Idea Suggestion for GsOC'21

Previous Topic Next Topic
 
classic Classic list List threaded Threaded
8 messages Options
Reply | Threaded
Open this post in threaded view
|

Idea Suggestion for GsOC'21

Boost - Dev mailing list
Hey! This is Sanyam Bhaskar.

I read over the default Ideas provided to us and XML Parser really caught
my eye. I would like to contribute to the same but don’t know where to
start.

Also, as per my understanding, XML is relatively outdated , when compared
to data languages like JSON. So in addition to this being an XML Parser, I
think adding a JSON parser alongside it would boost the library’s utility
in the modern day industry.



I Would appreciate it if someone could tell me how to get started and some
feedback on the suggestion. Looking forward to contributing to the project.



Yours,

Sanyam Bhaskar

_______________________________________________
Unsubscribe & other changes: http://lists.boost.org/mailman/listinfo.cgi/boost
Reply | Threaded
Open this post in threaded view
|

Re: Idea Suggestion for GsOC'21

Boost - Dev mailing list
Em qua., 10 de mar. de 2021 às 14:01, Sanyam Bhaskar via Boost
<[hidden email]> escreveu:
> Hey! This is Sanyam Bhaskar.

Hi Sanyam,

> I read over the default Ideas provided to us and XML Parser really caught
> my eye.

glad to know. I'm the potential mentor for this project.

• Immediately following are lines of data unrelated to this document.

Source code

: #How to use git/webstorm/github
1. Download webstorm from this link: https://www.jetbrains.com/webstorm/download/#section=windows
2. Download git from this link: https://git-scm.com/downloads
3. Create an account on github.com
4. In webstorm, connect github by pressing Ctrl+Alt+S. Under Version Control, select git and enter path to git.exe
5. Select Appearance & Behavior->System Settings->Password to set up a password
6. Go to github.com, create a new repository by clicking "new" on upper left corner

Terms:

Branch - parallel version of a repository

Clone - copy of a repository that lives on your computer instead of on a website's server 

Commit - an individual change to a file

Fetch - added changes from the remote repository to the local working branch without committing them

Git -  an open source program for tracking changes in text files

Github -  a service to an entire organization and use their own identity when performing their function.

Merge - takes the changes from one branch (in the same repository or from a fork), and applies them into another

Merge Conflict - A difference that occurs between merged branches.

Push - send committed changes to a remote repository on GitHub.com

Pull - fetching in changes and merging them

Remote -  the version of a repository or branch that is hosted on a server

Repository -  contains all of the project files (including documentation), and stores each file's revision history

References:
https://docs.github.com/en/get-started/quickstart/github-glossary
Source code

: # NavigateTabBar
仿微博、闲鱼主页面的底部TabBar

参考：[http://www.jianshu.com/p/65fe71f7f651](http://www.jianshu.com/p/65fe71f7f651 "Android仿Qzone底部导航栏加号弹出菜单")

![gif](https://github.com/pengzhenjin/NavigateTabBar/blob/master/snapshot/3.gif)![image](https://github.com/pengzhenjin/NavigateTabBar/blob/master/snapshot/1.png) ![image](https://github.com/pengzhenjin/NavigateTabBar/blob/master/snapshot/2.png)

> Also, as per my understanding, XML is relatively outdated , when compared
> to data languages like JSON. So in addition to this being an XML Parser, I
> think adding a JSON parser alongside it would boost the library’s utility
> in the modern day industry.

We held a review for a JSON library not long ago and the library got
accepted, so we already have a JSON (push) parser. I still see room
for a JSON pull parser, but I'd not be willing to spearhead this
effort, so unless someone else shows up to mentor it I don't think
we'd have such a project.

XML is an old, overengineered and hated format (and rightfully so),
but industry adoption basically forces us to use it for
interoperability with a few services to this day. So that's the value
for XML here, interoperability with legacy software. It's not a value
to be neglected.

I also think it'd be a good project for first-time students as the
basics of the format are really well-known and I believe in my skills
to gradually point the student to its quirks as the project advances.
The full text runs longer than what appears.